Metro Spotlight: Spokane, Washington
Spokane: An Unspoken Success Story of the West
Located on the eastern side of Washington state, 18 miles west of Idaho and 100 miles south of Canada, the Spokane region is home to 1.4 million people in the Inland Northwest. Since 2005, the Spokane region’s labor force has doubled the national average’s pace, adding more than 21,000 jobs since 2002.
Spokane’s workforce is comprised of more than 90% college graduates, and more than 65,000 students study within a 75-mile radius of the city. The education hub of the Inland Northwest, Spokane has the second largest community college district in Washington, and the area boasts 18 higher education institutions in total. More than 60% of residents have attended college and almost 30% hold a bachelor’s degree, while more than 10% hold degrees beyond the post-baccalaureate level.
Spokane’s attractive business climate has drawn some interesting organizations to its region. One in particular is Seattle-based Lighthouse for the Blind, Inc., which plans to open a satellite facility in Spokane this month, and increase its workforce to 40 people within three years.
Within its first year, the Lighthouse hopes to employ five to 10 people who are blind. The U.S. Labor Department reports at least a 70% unemployment rate among the blind. Available positions at the Lighthouse include machinists, production workers, computer instructors, IT specialists, receptionists, and Web programmers, among others. The Lighthouse offers support services such as orientation and mobility training, housing support, and computer training.

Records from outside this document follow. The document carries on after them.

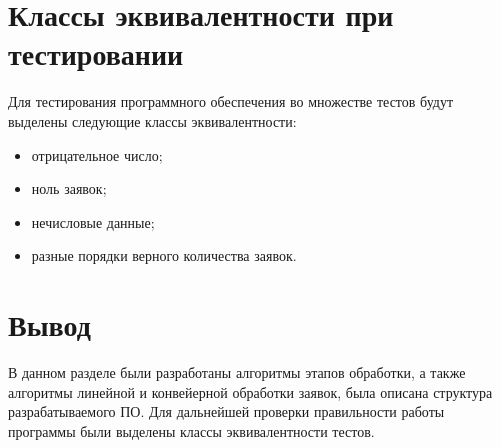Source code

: \section{Классы эквивалентности при тестировании}

Для тестирования программного обеспечения во множестве тестов будут выделены
следующие классы эквивалентности:
\begin{itemize}[left=\parindent]
    \item отрицательное число;
    \item ноль заявок; 
    \item нечисловые данные;
    \item разные порядки верного количества заявок.
\end{itemize}

\section{Вывод}

В данном разделе были разработаны алгоритмы этапов обработки, а также алгоритмы
линейной и конвейерной обработки заявок, была описана структура
разрабатываемого ПО.  Для дальнейшей проверки правильности работы программы
были выделены классы эквивалентности тестов.
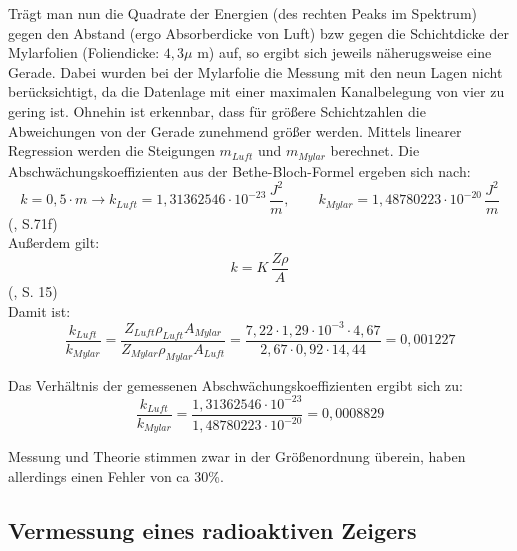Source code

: Trägt man nun die Quadrate der Energien (des rechten Peaks im Spektrum) gegen den Abstand (ergo Absorberdicke von Luft) bzw 
gegen die Schichtdicke der Mylarfolien (Foliendicke: $4,3 \mu$ m) auf, so ergibt sich jeweils näherugsweise eine Gerade. Dabei wurden 
bei der Mylarfolie die Messung mit den neun Lagen nicht berücksichtigt, da die Datenlage mit einer maximalen Kanalbelegung von vier zu 
gering ist. Ohnehin ist erkennbar, dass für größere Schichtzahlen die Abweichungen von der Gerade zunehmend größer werden. Mittels 
linearer Regression werden die Steigungen $m_{Luft}$ und $m_{Mylar}$ berechnet. Die Abschwächungskoeffizienten aus der 
Bethe-Bloch-Formel ergeben sich nach: \\

\begin{equation}
    k = 0,5 \cdot m
    \to k_{Luft} = 1,31362546 \cdot 10^{-23} \, \frac{J^2}{m}, \qquad k_{Mylar} = 1,48780223 \cdot 10^{-20} \, \frac{J^2}{m}
\end{equation}
(\cite{Jaekel1997}, S.71f) \\

Außerdem gilt: \\

\begin{equation}
    k = K \, \frac{Z \rho}{A}
\end{equation}
(\cite{Kador2021}, S. 15) \\

Damit ist: \\

\begin{equation}
    \frac{k_{Luft}}{k_{Mylar}} = \frac{Z_{Luft} \rho_{Luft} A_{Mylar}}{Z_{Mylar} \rho_{Mylar} A_{Luft}} = 
    \frac{7,22 \cdot 1,29 \cdot 10^{-3} \cdot 4,67}{2,67 \cdot 0,92 \cdot 14,44} = 0,001227
\end{equation}
 
Das Verhältnis der gemessenen Abschwächungskoeffizienten ergibt sich zu:\\

\begin{equation}
    \frac{k_{Luft}}{k_{Mylar}} = \frac{1,31362546 \cdot 10^{-23}}{1,48780223 \cdot 10^{-20}} = 0,0008829
\end{equation}

Messung und Theorie stimmen zwar in der Größenordnung überein, haben allerdings einen Fehler von ca 30\%. 

\subsection{Vermessung eines radioaktiven Zeigers}


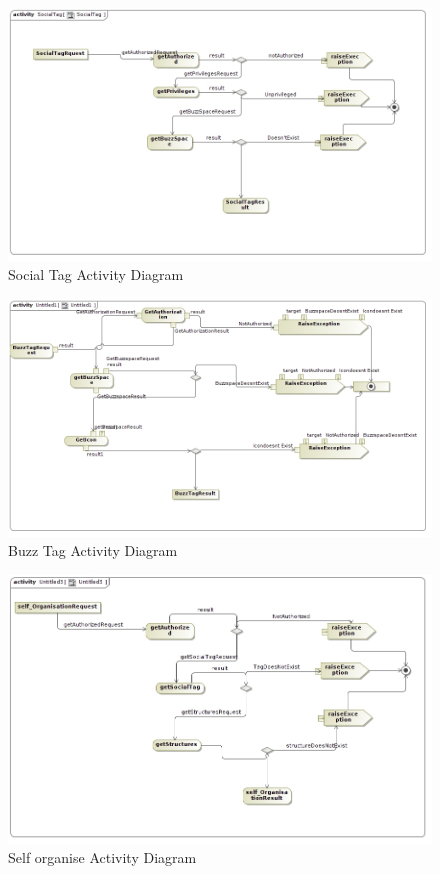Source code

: \documentclass[11pt]{article}
\begin{document}
	\begin{figure}[H]	
\graphicspath{ {../Diagrams/sfiso/} }
    	\includegraphics[scale=0.5]{socialA.jpg}
    	\caption{Social Tag  Activity Diagram}
	\end{figure}
	\begin{figure}[H]	
\graphicspath{ {../Diagrams/sfiso/} }
    	\includegraphics[scale=0.5]{buzzA.jpg}
    	\caption{Buzz Tag  Activity Diagram}
	\end{figure}

	\begin{figure}[H]	
\graphicspath{ {../Diagrams/sfiso/} }
    	\includegraphics[scale=0.5]{selfA.jpg}
    	\caption{Self organise Activity Diagram}
	\end{figure}
\end{document}

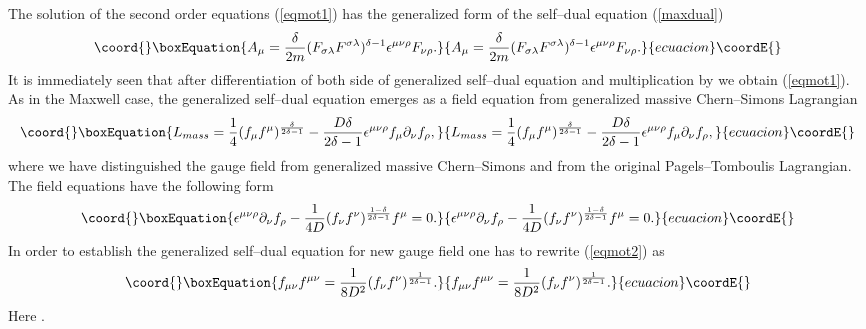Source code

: \documentclass[a4 paper, 12 pt] {article}
\begin{document}
The solution of the second order equations (\ref{eqmot1}) has the
generalized form of the self--dual equation (\ref{maxdual})
\begin{equation}\coord{}\boxEquation{
A_{\mu } = \frac{\delta }{2m} (F_{\sigma \lambda }F^{\sigma \lambda }
)^{\delta -1} \epsilon^{\mu \nu
\rho } F_{\nu \rho }.
\label{selfdual}
}{
A_{\mu } = \frac{\delta }{2m} (F_{\sigma \lambda }F^{\sigma \lambda }
)^{\delta -1} \epsilon^{\mu \nu
\rho } F_{\nu \rho }.
}{ecuacion}\coordE{}\end{equation}
It is immediately seen that after differentiation of both side of
generalized self--dual equation and multiplication by \myHighlight{$\epsilon^{\alpha
\beta \gamma}$}\coordHE{} we obtain (\ref{eqmot1}). As in the Maxwell case, the
generalized self--dual equation emerges as a field equation from
generalized massive Chern--Simons Lagrangian
\begin{equation}\coord{}\boxEquation{
L_{mass}=\frac{1}{4} (f_{\mu} f^{\mu} )^{\frac{\delta }{2 \delta -1}} -
\frac{D \delta }{2\delta -1}
\epsilon^{\mu \nu \rho } f_{\mu } \partial_{\nu } f_{\rho },
\label{dual}
}{
L_{mass}=\frac{1}{4} (f_{\mu} f^{\mu} )^{\frac{\delta }{2 \delta -1}} -
\frac{D \delta }{2\delta -1}
\epsilon^{\mu \nu \rho } f_{\mu } \partial_{\nu } f_{\rho },
}{ecuacion}\coordE{}\end{equation}
where we have distinguished the \coordHE{} gauge field \coordHE{} from
generalized massive Chern--Simons and from the original Pagels--Tomboulis
Lagrangian. The field equations have the following form
\begin{equation}\coord{}\boxEquation{
\epsilon^{\mu \nu \rho } \partial_{\nu } f_{\rho } - \frac{1}{4D}
(f_{\nu} f^{\nu} )^{\frac{1-\delta }{2 \delta -1}} f^{\mu }=0.
\label{eqmot2}
}{
\epsilon^{\mu \nu \rho } \partial_{\nu } f_{\rho } - \frac{1}{4D}
(f_{\nu} f^{\nu} )^{\frac{1-\delta }{2 \delta -1}} f^{\mu }=0.
}{ecuacion}\coordE{}\end{equation}
In order to establish the generalized self--dual equation for new gauge
field \coordHE{} one has to rewrite (\ref{eqmot2}) as
\begin{equation}\coord{}\boxEquation{
f_{\mu \nu } f^{\mu \nu } = \frac{1}{8D^2} (f_{\nu} f^{\nu} )^{\frac{1}{2
\delta -1}}.
\label{f}
}{
f_{\mu \nu } f^{\mu \nu } = \frac{1}{8D^2} (f_{\nu} f^{\nu} )^{\frac{1}{2
\delta -1}}.
}{ecuacion}\coordE{}\end{equation}
Here \coordHE{}.
\end{document}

Spokane’s Power of Community
Created in 2001, the Spokane Community Empowerment Zone (CEZ) spurs economic development throughout Spokane County by offering tax incentives to qualified businesses engaged in manufacturing, R&D or software development. Businesses must apply for the credits prior to groundbreaking or hiring; locate or expand within the designated geographic area (Spokane’s West Central, East Central, and Hillyard neighborhoods); and/or locate in a county having a designated zone and hire employees who are residents of the zone.
Forty-two companies have taken advantage of the CEZ benefits, saving a combined $8 million in tax incentives. In turn, these companies have invested $94 million into the Spokane region and created 1,210 new jobs in total. Spokane’s CEZ offers:
- A Sales and Use Tax Deferral or Exemption on new equipment and construction costs for new or remodeled buildings used in manufacturing, R&D activities, or computer-related activities.
- A Business and Occupation New Job Tax Credit of $2,000 (for wages and benefits worth $40,000 or less) or $4,000 (for wages and benefits worth more than $40,000) per new job created by manufacturing, R&D, or software development firms.
- A Business and Occupation Business Tax Credit of $3,000 (for up to five years) per new job created by companies providing specific international business services.
Linked By Land, Air, and Wire
Spokane is the Inland Northwest’s main connection point. Interstate 90 is a major commuter and trade route for eastern Spokane County and northern Idaho, with traffic volumes exceeding 100,000 vehicles per day. Spokane Transit Authority’s mass transit system covers 371 square miles, 39 different bus routes, and has 12 park-and-ride lots. Spokane is served by the Union Pacific and Burlington Northern Santa Fe railroads. Direct lines service railways from Seattle to Chicago, serving as a gateway to and from the interior United States.
Spokane International Airport (SIA) is a 4,800-acre commercial service airport served by 10 airlines and four air cargo carriers. This second-largest airport in the state processed 3.2 million passengers and 57,000 U.S. air cargo tons in 2006. Two other local facilities are managed by SIA, which recently completed more than $70 million in upgrades.